I nod in satisfaction. “You have that whole old-soul thing going on. No wonder you’re getting straight A’s. You probably wrote the textbook when you were a professor. And now you have to get a new degree as someone else or people will get suspicious.”

“The typo on page seventy-eight haunts me to this day,” he says in a grave voice.

Daddy stares at me like I’m speaking a different language. “I don’t suppose it factors into this conversation that vampires aren’t real?”

“Not with that attitude, they aren’t.”

A slow smile spreads on Christopher’s face, and my breath stutters. It’s the kind of smile so rare and precious it could be sold at Sotheby’s. Quality, the auctioneer would say, standing in front of the well-dressed crowd, in its raw, natural state. The world is going to want that smile. It’s going to polish him into a sharp geometric shape, hard and gleaming. And it will be worth more money than God.

 

 

It’s not until that night that I find Christopher alone, head bent over a thick textbook at his desk, the lamp casting shadows on his furrowed brow. It softens me more than it should, seeing him working hard when no one’s watching. “This a bad time?” I ask, leaning against the doorframe.

He turns to face me, his expression inscrutable. “Would it stop you if I said yes?”

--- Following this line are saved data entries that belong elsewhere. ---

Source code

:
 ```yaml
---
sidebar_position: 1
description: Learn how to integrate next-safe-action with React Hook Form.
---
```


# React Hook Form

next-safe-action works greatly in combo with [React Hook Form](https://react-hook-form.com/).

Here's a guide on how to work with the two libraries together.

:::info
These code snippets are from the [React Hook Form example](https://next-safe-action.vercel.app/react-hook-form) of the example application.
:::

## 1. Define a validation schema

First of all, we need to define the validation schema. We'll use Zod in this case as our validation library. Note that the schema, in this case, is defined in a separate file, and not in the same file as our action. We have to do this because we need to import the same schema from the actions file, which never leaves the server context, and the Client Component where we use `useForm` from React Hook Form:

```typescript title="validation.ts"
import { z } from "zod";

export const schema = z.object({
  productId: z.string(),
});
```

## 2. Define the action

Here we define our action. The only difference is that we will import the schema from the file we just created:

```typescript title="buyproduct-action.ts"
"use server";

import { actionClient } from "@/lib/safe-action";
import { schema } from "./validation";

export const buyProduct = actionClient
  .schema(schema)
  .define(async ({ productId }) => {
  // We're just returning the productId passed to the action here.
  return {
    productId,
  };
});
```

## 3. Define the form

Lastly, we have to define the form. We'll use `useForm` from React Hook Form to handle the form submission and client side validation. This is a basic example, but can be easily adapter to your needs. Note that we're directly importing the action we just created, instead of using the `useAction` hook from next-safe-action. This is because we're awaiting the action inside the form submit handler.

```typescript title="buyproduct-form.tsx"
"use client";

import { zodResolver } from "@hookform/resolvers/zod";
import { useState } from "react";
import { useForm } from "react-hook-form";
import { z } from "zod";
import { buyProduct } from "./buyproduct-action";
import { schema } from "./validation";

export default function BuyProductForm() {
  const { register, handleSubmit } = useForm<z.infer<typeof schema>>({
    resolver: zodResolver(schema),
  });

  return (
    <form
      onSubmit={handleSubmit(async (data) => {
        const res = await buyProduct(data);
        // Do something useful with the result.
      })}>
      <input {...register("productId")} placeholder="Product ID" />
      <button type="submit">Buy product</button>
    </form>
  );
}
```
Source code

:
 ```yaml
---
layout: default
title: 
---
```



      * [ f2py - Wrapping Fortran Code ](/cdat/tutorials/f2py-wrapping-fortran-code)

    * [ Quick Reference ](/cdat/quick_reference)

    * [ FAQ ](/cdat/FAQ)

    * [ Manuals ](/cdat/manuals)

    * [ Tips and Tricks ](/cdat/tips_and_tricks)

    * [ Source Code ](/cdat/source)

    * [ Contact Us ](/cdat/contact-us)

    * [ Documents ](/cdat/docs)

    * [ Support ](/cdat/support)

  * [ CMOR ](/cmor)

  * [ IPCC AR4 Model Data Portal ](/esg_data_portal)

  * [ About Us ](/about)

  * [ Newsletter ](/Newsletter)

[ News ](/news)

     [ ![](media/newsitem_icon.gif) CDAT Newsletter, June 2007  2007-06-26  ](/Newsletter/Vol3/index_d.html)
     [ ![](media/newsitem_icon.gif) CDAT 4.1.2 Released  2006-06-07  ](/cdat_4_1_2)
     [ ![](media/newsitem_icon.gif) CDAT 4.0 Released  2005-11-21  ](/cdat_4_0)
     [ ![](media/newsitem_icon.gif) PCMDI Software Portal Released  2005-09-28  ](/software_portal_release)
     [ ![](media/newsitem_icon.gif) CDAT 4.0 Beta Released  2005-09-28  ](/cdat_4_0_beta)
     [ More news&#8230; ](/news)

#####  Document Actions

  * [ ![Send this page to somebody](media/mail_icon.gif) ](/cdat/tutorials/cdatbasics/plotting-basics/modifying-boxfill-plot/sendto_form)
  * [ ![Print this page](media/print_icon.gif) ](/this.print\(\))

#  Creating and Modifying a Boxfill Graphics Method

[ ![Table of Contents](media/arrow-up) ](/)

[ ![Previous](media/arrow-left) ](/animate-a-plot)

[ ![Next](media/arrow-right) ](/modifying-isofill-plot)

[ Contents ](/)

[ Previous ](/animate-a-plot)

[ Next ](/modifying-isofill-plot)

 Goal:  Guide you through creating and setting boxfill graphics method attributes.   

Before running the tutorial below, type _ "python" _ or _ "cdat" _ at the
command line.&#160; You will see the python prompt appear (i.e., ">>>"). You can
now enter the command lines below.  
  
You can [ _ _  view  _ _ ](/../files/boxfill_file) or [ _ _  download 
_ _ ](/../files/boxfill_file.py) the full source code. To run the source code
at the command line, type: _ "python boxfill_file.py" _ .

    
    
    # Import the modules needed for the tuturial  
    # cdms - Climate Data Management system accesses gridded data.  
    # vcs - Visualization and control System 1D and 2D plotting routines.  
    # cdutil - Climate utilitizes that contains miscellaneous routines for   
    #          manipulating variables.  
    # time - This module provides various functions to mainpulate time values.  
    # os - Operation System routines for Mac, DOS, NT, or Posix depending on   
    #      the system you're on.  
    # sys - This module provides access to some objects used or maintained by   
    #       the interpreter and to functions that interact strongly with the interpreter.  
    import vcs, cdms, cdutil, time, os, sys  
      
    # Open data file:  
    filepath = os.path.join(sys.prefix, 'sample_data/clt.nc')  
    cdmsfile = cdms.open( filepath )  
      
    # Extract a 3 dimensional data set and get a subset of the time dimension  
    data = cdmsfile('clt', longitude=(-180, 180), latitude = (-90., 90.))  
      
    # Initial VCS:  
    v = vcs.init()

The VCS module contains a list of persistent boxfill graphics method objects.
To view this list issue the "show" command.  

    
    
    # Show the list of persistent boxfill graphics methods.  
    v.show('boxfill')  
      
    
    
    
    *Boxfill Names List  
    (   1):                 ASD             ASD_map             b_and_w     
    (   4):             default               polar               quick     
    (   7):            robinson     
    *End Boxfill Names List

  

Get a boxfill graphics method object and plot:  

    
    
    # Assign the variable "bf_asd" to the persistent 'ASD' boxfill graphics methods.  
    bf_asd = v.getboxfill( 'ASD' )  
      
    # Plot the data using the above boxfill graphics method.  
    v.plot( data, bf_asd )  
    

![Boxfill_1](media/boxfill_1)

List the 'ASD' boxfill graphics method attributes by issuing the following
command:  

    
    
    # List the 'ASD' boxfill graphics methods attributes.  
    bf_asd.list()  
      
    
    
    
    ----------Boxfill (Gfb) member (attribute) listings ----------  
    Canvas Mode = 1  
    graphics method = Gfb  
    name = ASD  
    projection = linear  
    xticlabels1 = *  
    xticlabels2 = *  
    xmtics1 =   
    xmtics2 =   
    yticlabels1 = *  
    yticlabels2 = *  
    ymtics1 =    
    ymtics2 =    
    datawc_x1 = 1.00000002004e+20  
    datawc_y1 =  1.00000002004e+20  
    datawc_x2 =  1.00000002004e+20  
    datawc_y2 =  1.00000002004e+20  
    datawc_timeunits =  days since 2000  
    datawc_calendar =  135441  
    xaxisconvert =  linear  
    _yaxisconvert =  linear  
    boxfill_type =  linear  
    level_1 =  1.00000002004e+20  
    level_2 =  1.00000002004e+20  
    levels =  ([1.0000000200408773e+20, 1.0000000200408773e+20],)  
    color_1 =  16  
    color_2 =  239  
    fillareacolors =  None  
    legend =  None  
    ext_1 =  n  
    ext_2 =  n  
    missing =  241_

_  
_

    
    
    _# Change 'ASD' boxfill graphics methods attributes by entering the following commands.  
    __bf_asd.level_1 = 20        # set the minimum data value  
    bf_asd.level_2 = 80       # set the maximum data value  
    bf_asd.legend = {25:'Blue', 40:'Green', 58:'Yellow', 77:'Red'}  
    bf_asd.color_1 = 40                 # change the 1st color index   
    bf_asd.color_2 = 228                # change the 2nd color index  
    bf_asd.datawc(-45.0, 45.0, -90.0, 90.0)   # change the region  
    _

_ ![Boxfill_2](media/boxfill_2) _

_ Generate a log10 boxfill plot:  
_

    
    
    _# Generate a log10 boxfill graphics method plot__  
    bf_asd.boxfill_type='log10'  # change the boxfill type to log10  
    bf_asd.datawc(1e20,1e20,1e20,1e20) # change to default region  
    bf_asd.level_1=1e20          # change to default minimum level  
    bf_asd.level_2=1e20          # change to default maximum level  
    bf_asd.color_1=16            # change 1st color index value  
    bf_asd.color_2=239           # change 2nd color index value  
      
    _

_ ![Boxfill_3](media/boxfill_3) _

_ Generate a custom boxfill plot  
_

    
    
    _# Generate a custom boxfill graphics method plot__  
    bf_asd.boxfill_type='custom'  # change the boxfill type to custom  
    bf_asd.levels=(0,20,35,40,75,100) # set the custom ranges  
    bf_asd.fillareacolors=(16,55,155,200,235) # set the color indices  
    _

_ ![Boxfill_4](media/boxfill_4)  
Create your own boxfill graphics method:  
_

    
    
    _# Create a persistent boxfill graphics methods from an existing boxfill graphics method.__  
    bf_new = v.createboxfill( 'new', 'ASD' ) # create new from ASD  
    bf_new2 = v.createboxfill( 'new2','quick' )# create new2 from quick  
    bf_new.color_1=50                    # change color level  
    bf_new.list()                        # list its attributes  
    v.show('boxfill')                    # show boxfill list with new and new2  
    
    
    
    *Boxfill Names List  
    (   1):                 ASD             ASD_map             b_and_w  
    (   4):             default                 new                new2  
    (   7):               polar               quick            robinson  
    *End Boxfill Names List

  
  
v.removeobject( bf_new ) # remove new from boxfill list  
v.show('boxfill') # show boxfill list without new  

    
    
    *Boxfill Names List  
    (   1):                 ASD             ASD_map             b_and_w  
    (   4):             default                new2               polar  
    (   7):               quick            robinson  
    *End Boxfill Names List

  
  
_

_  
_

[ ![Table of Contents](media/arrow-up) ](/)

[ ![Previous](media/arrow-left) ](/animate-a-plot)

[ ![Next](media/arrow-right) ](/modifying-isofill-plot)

I pretend to consider this. “You did save my life, but I think that only means I have to save your life back. Or maybe give you my firstborn child? They skipped this part in my etiquette class, but I’m pretty sure I don’t have to respect your time either way.”

“You took an etiquette class?”

“Standard operating procedure for any debutante.”

He shakes his head as if bewildered. “I shouldn’t be surprised.”

“My curtsy is literally the best curtsy, thank you very much.”

“Not that you’re a debutante. Just—” He waves a hand at the cabin, the whole yacht. “This whole thing. It’s kind of insane, if you don’t mind me saying so.”

That draws me farther into the room. I perch on the end of his bed, which is still neatly made after turndown service. “You didn’t grow up with the silver-spoon thing?”

He snorts. “The only thing silver we had was a ten-year-old Toyota Camry.”

“Then how did your mom bag my dad?” I say the question without thinking. There are too many wives in too many years for me to treat the marriages as anything sacred. Or love, for that matter. Daddy doesn’t even bother inviting me to the ceremony, though I never really know if that says more about the women or about me.

Christopher shrugs like he doesn’t take offense. “Mom came from money, but when she married my dad, they cut her off. He was a hard worker. A regular office job. A 401K. That kind of thing. Then he got cancer, and I… I don’t really begrudge her this. It’s what she wants.”

“That’s very understanding of you.”

“It’s not exactly a hardship,” he says. “Even if I do have to dive into cold water.”

“Thank you,” I say softly, meaning it more than words can convey. It’s a situation plenty of boys would have taken advantage of. The kind of boys who bring roofies to parties and get away with things because they can. The only kind of boys I’ve known until now.